Note: This piece is a response to an essay by Haviv Rettig Gur, which can be found here

Israel’s current political crisis exemplifies the maxim that hard cases make bad law. This case is desperate. Six months after the coronavirus erupted and nine months after the fiscal year began, Israel still lacks both a functioning contact-tracing system and an approved 2020 budget, mainly because Prime Minister Benjamin Netanyahu is more worried about politics than the domestic problems that Israel now confronts. The government’s failure to perform these basic tasks obviously invites the conclusion that civil servants’ far-reaching powers must not only be preserved, but perhaps even increased.

This would be the wrong conclusion.

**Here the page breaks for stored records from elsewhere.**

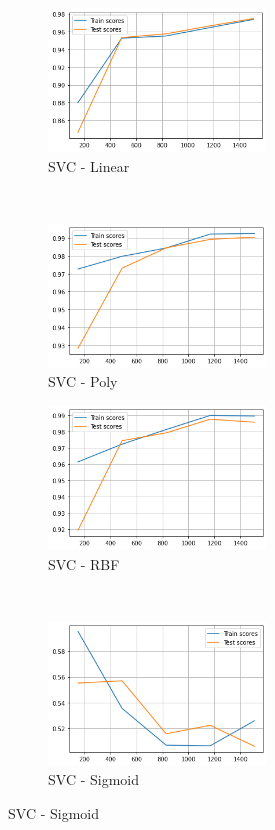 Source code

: \documentclass{article}
\begin{document}
\begin{figure}[htb!]
    \centering
    \begin{subfigure}[t]{0.5\textwidth}
        \centering
        \includegraphics[height=1.5in]{img/momentum-classification/learning-curves/svc-linear}
        \caption{SVC - Linear}
    \end{subfigure}%
    ~ 
    \begin{subfigure}[t]{0.5\textwidth}
        \centering
        \includegraphics[height=1.5in]{img/momentum-classification/learning-curves/svc-poly}
        \caption{SVC - Poly}
    \end{subfigure}

    \centering
    \begin{subfigure}[t]{0.5\textwidth}
        \centering
        \includegraphics[height=1.5in]{img/momentum-classification/learning-curves/svc-rbf}
        \caption{SVC - RBF}
    \end{subfigure}%
    ~ 
    \begin{subfigure}[t]{0.5\textwidth}
        \centering
        \includegraphics[height=1.5in]{img/momentum-classification/learning-curves/svc-sigmoid}
        \caption{SVC - Sigmoid}
    \end{subfigure}


\end{figure}
\end{document}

Bureaucrats, especially when they have great power, are vulnerable to the same ills as elected politicians. But unlike politicians, they are completely unaccountable to the public.

That doesn’t mean Haviv Rettig Gur is wrong to deem them indispensable. They provide institutional memory, flesh out elected officials’ policies, and supply information the politicians may not know and options they may not have considered. Yet the current crisis shows in several ways why they neither can nor should substitute for elected politicians.

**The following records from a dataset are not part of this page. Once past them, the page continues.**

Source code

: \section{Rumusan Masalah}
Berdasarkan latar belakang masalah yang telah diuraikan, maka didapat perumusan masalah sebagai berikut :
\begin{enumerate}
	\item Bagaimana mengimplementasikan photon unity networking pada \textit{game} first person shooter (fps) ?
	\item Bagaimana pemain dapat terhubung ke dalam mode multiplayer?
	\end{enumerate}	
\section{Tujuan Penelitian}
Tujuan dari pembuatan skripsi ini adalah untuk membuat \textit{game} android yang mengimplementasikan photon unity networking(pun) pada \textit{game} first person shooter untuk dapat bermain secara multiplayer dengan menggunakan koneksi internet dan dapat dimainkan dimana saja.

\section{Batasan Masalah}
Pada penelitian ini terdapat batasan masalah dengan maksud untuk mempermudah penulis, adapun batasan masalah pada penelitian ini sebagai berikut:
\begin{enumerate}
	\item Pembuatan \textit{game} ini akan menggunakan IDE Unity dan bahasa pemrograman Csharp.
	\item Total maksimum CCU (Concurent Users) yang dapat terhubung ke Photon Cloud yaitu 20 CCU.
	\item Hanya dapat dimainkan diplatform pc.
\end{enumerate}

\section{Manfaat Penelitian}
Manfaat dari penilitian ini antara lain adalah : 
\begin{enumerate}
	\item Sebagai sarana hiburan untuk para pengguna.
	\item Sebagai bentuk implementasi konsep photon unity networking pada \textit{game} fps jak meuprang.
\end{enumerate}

First, bureaucrats are no less prone to poor judgment than politicians. As evidence, consider Siegal Sadetzki, part of the Netanyahu-led triumvirate that ran Israel’s initial response to the coronavirus. It’s unsurprising that Gur never mentioned Sadetzki even as he lauded the triumvirate’s third member, former Health Ministry Director General Moshe Bar Siman-Tov; she and her fellow Health Ministry staffers are a major reason why Israel still lacks a functional test-and-trace system.

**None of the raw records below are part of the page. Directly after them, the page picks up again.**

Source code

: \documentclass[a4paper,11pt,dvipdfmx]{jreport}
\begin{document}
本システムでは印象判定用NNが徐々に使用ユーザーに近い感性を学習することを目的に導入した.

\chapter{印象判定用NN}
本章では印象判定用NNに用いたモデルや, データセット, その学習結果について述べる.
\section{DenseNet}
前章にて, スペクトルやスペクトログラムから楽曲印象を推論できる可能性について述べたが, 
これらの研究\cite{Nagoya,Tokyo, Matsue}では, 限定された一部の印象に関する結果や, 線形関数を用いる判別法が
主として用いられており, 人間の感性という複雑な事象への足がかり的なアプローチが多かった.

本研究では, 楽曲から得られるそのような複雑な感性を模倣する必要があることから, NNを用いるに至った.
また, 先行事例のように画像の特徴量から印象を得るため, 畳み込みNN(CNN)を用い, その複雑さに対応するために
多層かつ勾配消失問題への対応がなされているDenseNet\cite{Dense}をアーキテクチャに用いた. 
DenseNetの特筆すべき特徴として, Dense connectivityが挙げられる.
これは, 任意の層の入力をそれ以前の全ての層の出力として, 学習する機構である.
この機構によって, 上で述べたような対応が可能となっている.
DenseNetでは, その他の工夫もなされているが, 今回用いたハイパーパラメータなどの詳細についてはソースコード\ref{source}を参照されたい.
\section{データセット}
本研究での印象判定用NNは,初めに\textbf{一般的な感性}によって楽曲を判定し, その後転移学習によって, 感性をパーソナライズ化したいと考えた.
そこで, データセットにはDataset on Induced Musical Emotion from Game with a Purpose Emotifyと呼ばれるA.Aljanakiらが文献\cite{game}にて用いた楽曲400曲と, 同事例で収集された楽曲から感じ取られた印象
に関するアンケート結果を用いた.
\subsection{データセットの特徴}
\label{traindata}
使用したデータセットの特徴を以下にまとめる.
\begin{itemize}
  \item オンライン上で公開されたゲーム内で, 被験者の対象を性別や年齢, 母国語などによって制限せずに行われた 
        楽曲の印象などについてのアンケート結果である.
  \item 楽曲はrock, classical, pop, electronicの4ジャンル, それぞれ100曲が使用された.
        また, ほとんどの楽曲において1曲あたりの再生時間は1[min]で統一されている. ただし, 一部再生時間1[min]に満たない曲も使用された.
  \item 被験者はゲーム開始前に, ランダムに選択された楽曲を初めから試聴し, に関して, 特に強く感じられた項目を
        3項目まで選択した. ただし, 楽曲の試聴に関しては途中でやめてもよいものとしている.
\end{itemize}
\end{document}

Sadetzki, an epidemiologist, was the ministry’s director of public-health services and the only member of the triumvirate with professional expertise in epidemics (Bar Siman-Tov is an economist). As such, her input was crucial. Yet she adamantly opposed expanding virus testing, even publicly asserting that “Too much testing will increase complacence.” She opposed letting organizations outside the public-health system do lab work for coronavirus tests, even though the system was overwhelmed. She opposed sewage monitoring to track the spread of the virus. And on, and on.

Moreover, even after acknowledging that test-and-trace was necessary, ministry bureaucrats insisted for months that their ministry do the tracing despite its glaringly inadequate manpower. Only in August was the job finally given to the army, which does have the requisite personnel. And the system still isn’t fully operational.